From the records below, copy out each line that has the word "documentclass".

--- Data supplied Enclosed Below ---

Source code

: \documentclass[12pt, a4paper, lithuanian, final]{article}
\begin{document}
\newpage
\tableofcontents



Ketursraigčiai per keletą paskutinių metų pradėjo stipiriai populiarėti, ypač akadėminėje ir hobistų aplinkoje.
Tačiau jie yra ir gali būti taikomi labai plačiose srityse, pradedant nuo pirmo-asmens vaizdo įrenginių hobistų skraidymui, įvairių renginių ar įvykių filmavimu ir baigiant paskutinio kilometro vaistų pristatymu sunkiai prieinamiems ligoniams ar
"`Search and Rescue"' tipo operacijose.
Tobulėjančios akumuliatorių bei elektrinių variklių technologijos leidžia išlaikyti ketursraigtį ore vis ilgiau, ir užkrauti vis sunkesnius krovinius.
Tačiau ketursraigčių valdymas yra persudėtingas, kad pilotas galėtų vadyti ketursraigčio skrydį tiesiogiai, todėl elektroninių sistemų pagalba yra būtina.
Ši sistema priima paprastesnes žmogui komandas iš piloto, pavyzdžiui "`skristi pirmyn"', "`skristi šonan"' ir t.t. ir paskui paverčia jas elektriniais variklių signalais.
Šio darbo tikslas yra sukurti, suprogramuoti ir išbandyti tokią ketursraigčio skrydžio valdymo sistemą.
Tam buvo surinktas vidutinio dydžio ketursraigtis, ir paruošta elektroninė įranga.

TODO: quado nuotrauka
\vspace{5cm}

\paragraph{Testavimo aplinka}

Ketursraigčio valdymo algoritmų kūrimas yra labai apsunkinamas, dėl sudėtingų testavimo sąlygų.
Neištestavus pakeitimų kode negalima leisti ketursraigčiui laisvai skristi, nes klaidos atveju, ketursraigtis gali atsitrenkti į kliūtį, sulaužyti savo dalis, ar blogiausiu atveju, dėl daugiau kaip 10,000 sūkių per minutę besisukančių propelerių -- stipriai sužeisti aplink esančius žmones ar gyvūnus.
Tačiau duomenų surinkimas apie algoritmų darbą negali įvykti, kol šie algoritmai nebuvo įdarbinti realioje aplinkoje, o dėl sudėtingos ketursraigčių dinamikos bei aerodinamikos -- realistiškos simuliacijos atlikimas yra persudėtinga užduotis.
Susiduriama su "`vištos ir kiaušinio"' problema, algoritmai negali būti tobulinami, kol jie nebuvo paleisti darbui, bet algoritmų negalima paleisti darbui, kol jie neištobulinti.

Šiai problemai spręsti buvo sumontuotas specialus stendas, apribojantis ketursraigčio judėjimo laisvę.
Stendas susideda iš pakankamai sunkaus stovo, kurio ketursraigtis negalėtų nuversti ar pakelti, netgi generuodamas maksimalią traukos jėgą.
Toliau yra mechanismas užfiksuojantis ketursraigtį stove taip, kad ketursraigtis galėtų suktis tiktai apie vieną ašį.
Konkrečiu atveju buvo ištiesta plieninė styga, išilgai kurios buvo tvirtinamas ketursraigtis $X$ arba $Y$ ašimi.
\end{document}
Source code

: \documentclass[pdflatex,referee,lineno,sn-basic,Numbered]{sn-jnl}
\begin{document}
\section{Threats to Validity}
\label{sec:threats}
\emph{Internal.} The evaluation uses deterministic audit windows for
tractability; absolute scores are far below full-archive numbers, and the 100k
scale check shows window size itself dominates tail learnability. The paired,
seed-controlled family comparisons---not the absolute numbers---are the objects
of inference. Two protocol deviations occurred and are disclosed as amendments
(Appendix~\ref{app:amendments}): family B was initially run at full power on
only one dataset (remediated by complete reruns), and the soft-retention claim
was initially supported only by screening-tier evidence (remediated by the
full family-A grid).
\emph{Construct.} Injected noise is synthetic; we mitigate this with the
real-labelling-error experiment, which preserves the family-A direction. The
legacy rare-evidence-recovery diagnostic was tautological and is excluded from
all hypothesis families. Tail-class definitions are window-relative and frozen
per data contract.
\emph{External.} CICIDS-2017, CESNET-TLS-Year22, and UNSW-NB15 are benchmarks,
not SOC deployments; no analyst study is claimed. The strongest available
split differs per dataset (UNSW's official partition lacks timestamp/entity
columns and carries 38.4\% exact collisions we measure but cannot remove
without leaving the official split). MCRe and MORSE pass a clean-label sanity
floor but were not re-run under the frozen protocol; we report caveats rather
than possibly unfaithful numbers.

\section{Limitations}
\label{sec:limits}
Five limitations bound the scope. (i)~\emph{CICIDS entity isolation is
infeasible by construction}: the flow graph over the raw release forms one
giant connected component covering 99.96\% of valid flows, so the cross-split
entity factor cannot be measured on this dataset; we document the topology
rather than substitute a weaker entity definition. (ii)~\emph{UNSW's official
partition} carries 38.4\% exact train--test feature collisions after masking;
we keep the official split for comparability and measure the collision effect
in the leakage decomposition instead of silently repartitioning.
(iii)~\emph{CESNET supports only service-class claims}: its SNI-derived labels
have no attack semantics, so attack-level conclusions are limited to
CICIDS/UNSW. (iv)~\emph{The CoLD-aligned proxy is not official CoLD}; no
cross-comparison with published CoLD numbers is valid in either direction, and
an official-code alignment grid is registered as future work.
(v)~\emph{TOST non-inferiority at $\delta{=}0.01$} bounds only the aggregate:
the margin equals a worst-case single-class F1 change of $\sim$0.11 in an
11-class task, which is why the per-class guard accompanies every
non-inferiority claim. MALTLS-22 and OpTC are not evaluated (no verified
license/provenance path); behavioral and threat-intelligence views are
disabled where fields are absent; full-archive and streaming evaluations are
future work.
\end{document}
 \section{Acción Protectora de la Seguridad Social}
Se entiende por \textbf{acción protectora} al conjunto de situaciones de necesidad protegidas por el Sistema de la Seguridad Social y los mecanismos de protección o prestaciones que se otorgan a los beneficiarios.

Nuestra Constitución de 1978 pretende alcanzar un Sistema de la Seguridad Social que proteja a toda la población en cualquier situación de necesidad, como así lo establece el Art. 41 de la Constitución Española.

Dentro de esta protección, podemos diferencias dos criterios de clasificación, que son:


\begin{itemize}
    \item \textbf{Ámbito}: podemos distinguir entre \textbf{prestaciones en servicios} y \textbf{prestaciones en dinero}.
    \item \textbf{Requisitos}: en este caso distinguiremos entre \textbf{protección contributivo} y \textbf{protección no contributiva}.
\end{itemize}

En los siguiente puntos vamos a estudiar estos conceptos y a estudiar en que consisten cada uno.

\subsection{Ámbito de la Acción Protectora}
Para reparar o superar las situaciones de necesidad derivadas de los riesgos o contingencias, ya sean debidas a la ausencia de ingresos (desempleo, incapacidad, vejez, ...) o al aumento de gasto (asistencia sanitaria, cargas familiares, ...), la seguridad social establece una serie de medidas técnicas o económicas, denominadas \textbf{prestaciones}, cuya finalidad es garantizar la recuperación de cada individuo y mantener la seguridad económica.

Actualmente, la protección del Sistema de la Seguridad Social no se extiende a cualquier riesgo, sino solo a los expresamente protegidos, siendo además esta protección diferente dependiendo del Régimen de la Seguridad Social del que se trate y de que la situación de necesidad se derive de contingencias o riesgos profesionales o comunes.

--- End of Enclosed Data supplied ---

[Solution below]
: \documentclass[12pt, a4paper, lithuanian, final]{article}
: \documentclass[pdflatex,referee,lineno,sn-basic,Numbered]{sn-jnl}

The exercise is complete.